We moved around another one of the motionless bone golems. It was the ninth one I’d seen.
“I never did thank you for settling with that mothersucker who humiliated me.” Aubrey’s eyes glittered for a moment. Elves, even half-elves, have long memories, and that’s not just a turn of phrase. Some Fae deal with the burden of immortality by completely immersing themselves in the endless now, but others think long-term like it’s another language. Piss the latter kind of elf off, and it’ll set a revenge plan into motion that you won’t see coming, because it’ll hit you ten or twenty years later, if it isn’t aimed at your great-grandchildren.
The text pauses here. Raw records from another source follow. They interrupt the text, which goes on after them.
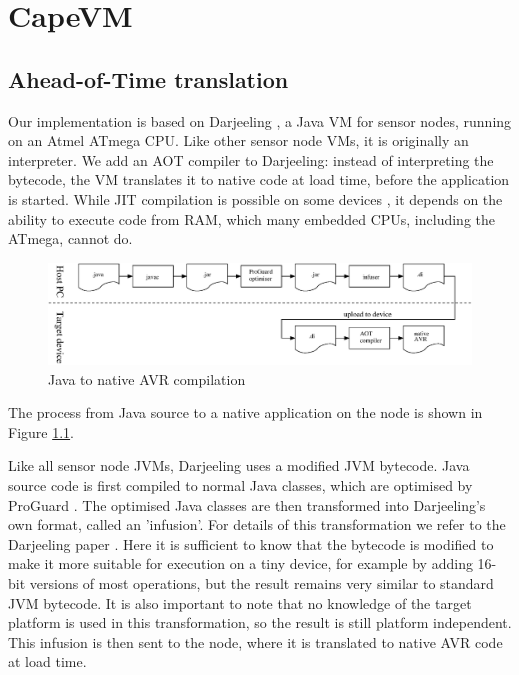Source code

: \chapter{CapeVM}


\section{Ahead-of-Time translation}
\label{sec-aot-translation}
Our implementation is based on Darjeeling \cite{Brouwers:2009cj}, a Java VM for sensor nodes, running on an Atmel ATmega CPU. Like other sensor node VMs, it is originally an interpreter. We add an AOT compiler to Darjeeling: instead of interpreting the bytecode, the VM translates it to native code at load time, before the application is started. While JIT compilation is possible on some devices \cite{Ellul:2012thesis}, it depends on the ability to execute code from RAM, which many embedded CPUs, including the ATmega, cannot do.

\begin{figure}[]
  \includegraphics[width=\linewidth]{compilation-process.eps}
  \caption{Java to native AVR compilation}
  \label{fig-translation-process}
\end{figure}


The process from Java source to a native application on the node is shown in Figure \ref{fig-translation-process}.

Like all sensor node JVMs, Darjeeling uses a modified JVM bytecode. Java source code is first compiled to normal Java classes, which are optimised by ProGuard \cite{proguard}. The optimised Java classes are then transformed into Darjeeling's own format, called an 'infusion'. For details of this transformation we refer to the Darjeeling paper \cite{Brouwers:2009cj}. Here it is sufficient to know that the bytecode is modified to make it more suitable for execution on a tiny device, for example by adding 16-bit versions of most operations, but the result remains very similar to standard JVM bytecode. It is also important to note that no knowledge of the target platform is used in this transformation, so the result is still platform independent. This infusion is then sent to the node, where it is translated to native AVR code at load time.

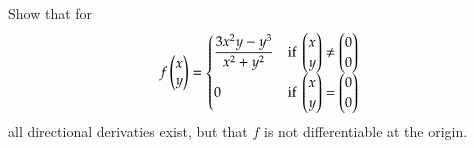                                                                                                                                                                                                                                                                                                                                                                                                                                                                                                                                                                                                                                                                                                                                                                                                                                                                                                                                                                                                                                                                                                                                                                                                                                                                                                                                                                                                                                                                                                                                                                                                                                                                                                                                                                                                                                                                                                                                                                                                                                                                                                                                                                                                                                                                                                                                                                                                                                                                                                                                                                                                                                                                                                                      


  Show that for
  \[f\begin{pmatrix} x \\ y \end{pmatrix} = \begin{cases}
  \displaystyle \frac{3x^2y - y^3}{x^2+y^2} & \text{if } \begin{pmatrix} x \\ y \end{pmatrix} \neq \begin{pmatrix} 0 \\ 0 \end{pmatrix} \\
  0 & \text{if } \begin{pmatrix} x \\ y \end{pmatrix} = \begin{pmatrix} 0 \\ 0 \end{pmatrix}
  \end{cases}\]
  all directional derivaties exist, but that $f$ is not differentiable at the origin.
Aubrey seemed to fall somewhere in between those two categories.
“I didn’t do it for you,” I remarked. “I was trying to get some attention.”
“Well, you got mine,” Aubrey said easily. “In fact, I think we could make a lot of money together. I was thinking of using this place as a model and trying to set up a traveling underground fight circuit.”
Aubrey had recognized my reference to a Marty Robbins song about a white sports coat and a pink carnation earlier, so he was probably at least as old as I was, but here he was, talking about becoming Akihiko’s competition out loud, on Akihiko’s turf, in a place full of beings with enhanced hearing. This after almost getting beaten into paste. Either Aubrey was one of those eternal fools, or he liked to give his long, jaded life a little extra spice by living recklessly.
When we got to the edge of the riverbed, we joined the leopard woman who had helped Sig carry Aubrey out of the warehouse. Naturally, the person fighting was Sig.